* [EXERCISE AIM]
Among the entries below, find the lines with the word "chunk" and copy them.

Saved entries
------------------------------------------------------------

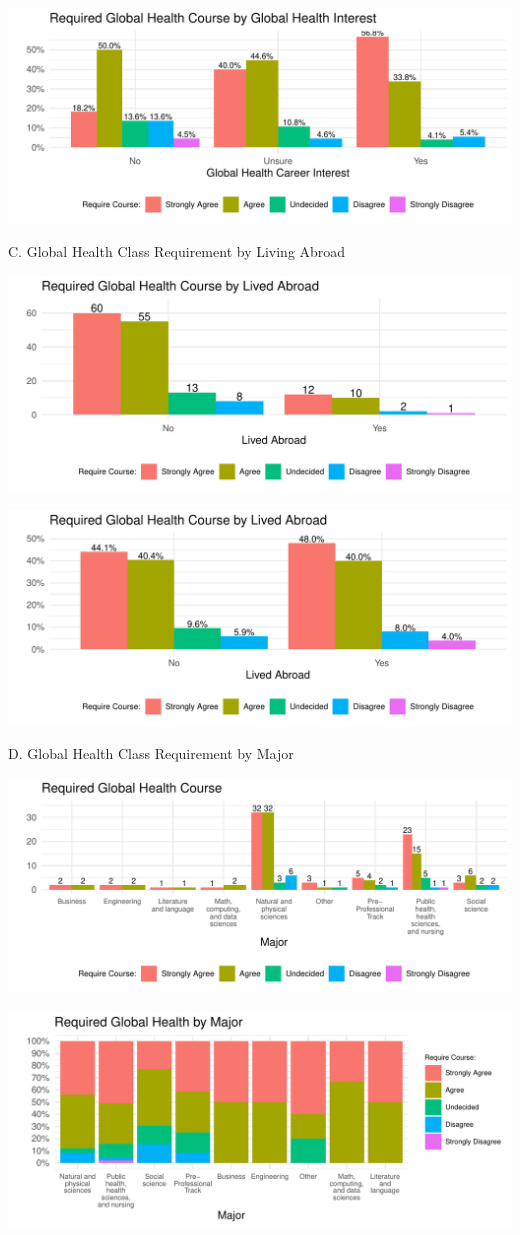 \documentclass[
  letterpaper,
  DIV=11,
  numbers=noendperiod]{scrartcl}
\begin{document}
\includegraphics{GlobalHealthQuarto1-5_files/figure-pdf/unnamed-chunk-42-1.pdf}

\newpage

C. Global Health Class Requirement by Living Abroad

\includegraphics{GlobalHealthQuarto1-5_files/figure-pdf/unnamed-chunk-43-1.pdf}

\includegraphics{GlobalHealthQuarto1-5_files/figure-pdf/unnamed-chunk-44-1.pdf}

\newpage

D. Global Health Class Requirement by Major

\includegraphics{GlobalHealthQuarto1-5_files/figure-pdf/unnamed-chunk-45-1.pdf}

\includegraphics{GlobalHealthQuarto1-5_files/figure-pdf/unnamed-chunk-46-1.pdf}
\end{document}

------------------------------------------------------------

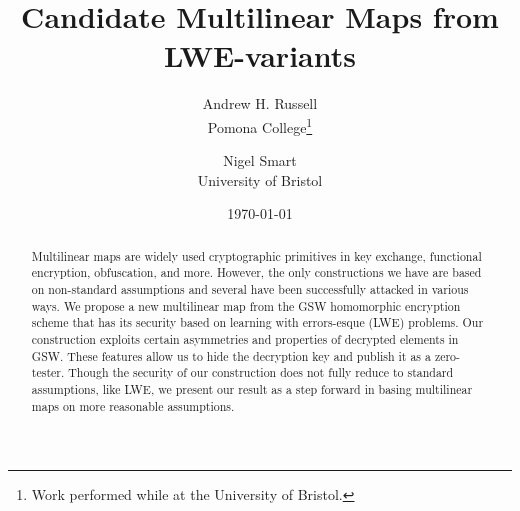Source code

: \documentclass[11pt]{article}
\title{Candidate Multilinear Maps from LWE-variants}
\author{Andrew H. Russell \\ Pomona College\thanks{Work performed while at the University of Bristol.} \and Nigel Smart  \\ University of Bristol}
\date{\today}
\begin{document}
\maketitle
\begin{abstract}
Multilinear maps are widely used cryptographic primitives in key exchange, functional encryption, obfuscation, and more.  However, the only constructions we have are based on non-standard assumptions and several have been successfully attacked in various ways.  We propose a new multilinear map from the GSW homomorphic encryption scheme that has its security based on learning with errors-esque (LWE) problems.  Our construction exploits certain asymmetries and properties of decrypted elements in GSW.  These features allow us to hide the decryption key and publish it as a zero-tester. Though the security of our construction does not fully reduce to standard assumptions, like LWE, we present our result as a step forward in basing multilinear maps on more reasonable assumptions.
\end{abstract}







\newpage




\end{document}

------------------------------------------------------------

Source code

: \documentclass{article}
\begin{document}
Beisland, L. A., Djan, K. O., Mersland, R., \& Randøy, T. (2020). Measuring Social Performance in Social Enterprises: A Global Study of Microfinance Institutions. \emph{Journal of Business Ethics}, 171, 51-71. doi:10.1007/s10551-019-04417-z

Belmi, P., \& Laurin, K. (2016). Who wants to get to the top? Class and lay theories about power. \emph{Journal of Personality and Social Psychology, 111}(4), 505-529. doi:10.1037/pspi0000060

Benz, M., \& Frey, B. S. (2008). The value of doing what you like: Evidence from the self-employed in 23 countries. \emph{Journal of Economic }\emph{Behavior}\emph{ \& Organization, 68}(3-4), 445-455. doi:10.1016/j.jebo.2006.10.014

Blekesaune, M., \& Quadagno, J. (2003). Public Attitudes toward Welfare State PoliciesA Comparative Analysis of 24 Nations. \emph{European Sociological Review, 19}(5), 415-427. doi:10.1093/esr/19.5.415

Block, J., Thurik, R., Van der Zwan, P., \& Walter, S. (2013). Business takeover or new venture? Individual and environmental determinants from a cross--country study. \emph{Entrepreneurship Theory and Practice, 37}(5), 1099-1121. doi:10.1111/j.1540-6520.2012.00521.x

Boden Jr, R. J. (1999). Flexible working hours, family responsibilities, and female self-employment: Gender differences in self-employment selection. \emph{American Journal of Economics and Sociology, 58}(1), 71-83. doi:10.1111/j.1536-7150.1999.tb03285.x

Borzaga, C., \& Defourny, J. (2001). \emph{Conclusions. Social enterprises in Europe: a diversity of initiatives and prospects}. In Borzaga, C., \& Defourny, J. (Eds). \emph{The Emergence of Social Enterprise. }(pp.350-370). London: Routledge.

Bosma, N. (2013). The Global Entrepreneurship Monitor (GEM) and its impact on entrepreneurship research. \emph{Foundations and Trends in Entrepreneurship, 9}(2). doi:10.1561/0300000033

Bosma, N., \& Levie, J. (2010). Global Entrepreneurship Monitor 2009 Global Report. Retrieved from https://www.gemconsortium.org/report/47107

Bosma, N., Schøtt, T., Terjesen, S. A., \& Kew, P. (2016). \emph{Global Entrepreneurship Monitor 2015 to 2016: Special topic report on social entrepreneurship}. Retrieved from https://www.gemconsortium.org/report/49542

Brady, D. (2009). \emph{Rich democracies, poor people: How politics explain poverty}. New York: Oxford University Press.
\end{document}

------------------------------------------------------------

* [SOLUTION TO THIS PROBLEM]
\includegraphics{GlobalHealthQuarto1-5_files/figure-pdf/unnamed-chunk-42-1.pdf}
\includegraphics{GlobalHealthQuarto1-5_files/figure-pdf/unnamed-chunk-43-1.pdf}
\includegraphics{GlobalHealthQuarto1-5_files/figure-pdf/unnamed-chunk-44-1.pdf}
\includegraphics{GlobalHealthQuarto1-5_files/figure-pdf/unnamed-chunk-45-1.pdf}
\includegraphics{GlobalHealthQuarto1-5_files/figure-pdf/unnamed-chunk-46-1.pdf}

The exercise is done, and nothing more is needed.